Later, in college in Memphis and London, and especially now in the depths of Brooklyn, I too—like the moribund, salivating narrator in Jim Jackson’s hallucinatory recording “I Heard the Voice of a Pork Chop”4—still hear the familiar siren call of long ago, and it is a heavenly thing. Often and often “I longeth; yea, even fainteth...”5 for Mother’s perfectly plain, perfectly perfect stuffed pork chops.
[1] Yellow for me, please. Field corn is for the livestock.
[2] Poison Penmanship: The Gentle Art of Muckraking by Jessica Mitford (Noonday Press, 1988).
[3] A Tramp Abroad by Mark Twain (Chatto & Windus, 1880), Chapter XLIX.
[4] Victor, 1928; recorded at the Memphis Auditorium.
[5] Psalm 84:2, The King James Bible (Cambridge Edition)
My mother’s recipe, given here in her own words:
Stuffed Pork Chops—I usually make six or eight at a time. Preheat your oven to 350 degrees. Use the best center-cut, fresh chops at least one and a half inches thick—or thicker if you can find them. You can use the boneless ones if you prefer. Have your butcher cut a pocket in each from the round side almost to the bone. Sometimes I brown them first in a little fat over high heat in a heavy skillet—cast iron, because everything tastes better cooked in a cast iron skillet. If I'm in a hurry I don't bother, though. Season each side with salt and black pepper as you sear them.

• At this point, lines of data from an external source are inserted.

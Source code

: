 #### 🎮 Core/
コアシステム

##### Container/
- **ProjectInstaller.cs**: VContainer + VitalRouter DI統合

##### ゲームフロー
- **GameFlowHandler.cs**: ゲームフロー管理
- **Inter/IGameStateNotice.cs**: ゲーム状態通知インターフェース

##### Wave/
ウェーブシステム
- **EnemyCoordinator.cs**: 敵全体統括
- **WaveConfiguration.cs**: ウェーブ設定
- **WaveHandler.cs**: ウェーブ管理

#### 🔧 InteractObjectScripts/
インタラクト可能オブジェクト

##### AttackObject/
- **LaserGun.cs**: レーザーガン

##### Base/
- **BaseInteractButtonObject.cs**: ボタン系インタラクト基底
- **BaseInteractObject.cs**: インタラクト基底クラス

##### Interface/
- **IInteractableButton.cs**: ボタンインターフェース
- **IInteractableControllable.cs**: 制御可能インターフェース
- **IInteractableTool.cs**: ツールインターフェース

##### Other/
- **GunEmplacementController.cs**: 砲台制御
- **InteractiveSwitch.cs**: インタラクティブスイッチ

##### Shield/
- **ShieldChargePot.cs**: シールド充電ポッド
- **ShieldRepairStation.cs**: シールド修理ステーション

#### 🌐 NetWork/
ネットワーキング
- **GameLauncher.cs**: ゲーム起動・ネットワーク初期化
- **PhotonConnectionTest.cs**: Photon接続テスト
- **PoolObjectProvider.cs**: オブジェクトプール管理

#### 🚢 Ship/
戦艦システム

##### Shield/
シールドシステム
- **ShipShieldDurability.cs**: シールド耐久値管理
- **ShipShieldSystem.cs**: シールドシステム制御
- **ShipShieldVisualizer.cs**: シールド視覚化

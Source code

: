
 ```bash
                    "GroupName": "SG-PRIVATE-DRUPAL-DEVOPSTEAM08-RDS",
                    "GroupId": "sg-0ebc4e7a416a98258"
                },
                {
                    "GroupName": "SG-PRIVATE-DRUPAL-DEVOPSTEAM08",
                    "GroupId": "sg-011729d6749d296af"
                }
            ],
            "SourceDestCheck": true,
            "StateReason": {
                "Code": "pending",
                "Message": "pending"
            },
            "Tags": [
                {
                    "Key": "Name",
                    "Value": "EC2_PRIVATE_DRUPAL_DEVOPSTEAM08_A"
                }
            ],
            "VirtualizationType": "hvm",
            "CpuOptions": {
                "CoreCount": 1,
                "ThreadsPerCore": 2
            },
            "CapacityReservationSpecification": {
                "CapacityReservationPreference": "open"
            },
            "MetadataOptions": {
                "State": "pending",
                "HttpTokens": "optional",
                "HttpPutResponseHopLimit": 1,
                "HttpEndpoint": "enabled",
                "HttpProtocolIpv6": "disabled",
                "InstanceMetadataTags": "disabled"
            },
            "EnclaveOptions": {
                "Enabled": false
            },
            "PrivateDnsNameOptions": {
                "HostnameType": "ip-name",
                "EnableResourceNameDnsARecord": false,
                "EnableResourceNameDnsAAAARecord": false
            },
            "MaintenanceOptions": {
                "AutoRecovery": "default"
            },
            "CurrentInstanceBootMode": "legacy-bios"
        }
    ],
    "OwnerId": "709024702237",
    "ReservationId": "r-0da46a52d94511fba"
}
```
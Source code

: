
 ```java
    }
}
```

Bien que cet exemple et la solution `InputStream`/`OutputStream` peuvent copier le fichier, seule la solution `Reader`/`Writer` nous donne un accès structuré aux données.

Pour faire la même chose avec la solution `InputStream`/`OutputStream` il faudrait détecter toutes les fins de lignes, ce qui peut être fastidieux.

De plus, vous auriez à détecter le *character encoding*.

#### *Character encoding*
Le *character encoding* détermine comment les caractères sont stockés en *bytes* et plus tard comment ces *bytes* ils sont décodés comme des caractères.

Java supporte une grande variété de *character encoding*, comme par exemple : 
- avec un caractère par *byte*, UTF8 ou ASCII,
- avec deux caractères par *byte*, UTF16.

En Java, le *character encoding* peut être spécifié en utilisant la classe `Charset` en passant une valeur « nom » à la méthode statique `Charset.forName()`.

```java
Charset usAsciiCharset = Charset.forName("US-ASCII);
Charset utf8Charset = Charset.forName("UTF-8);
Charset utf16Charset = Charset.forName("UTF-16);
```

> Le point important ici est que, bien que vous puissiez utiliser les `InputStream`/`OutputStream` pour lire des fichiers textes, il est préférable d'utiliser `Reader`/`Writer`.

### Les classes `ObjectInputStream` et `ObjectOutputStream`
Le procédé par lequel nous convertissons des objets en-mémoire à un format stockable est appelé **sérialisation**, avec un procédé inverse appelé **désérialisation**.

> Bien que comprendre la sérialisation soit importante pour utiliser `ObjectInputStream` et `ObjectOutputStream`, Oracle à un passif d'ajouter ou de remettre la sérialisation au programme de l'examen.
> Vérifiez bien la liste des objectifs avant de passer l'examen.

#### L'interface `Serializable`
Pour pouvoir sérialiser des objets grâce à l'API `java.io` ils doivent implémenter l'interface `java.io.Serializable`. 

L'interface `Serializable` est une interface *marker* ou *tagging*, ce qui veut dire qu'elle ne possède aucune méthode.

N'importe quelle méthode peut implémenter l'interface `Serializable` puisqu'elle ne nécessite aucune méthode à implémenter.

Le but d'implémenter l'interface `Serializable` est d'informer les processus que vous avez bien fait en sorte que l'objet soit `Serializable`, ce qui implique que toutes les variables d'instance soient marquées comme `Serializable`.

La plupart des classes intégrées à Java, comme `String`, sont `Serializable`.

If you have a favorite white bread stuffing, use that;6 I use stale loaf bread or French bread, or both if I have them. Tear or cut it up, and mix that with some crushed crackers—just regular saltines. Soak this mixture in a little water for a minute or so, then squeeze out most of the liquid—you want it to be moist, but not soggy. Sauté some chopped green onions—both the tops and the white part, as much as you like but we always like a good bit—and some chopped white onion in a little butter, along with a stalk of celery sliced very fine (save the leaves for later). Cook just until the onions and celery are soft, but not transparent. Add the bread along with plenty of dried sage—not as much as you'd use in dressing for a turkey—but no other seasoning except the salt and pepper. You want the stuffing to dry out a little, but don't let it get too dry or it won't be worth eating. Take the skillet off the heat and add two beaten eggs and the chopped celery leaves, then mix it well and let cool for maybe five minutes.
Now stuff the chops as full as possible—I use a spoon—and either wrap each one in aluminum foil and close it tight or put in a baking pan and cover with foil. Bake for an hour. If you have extra stuffing you can put some inside each packet, or bake it—covered—in a separate dish. I usually make too much stuffing because everyone likes it.
Serve with fried apples or applesauce and collard or turnip greens. And pepper vinegar, of course.
[Author's Note: I'd add warm blackberry cobbler, which my Dad perversely always ate with lemon sherbet.]
[6] Some people use that Pepperidge Farm mix, but then some people put sugar in their cornbread, too.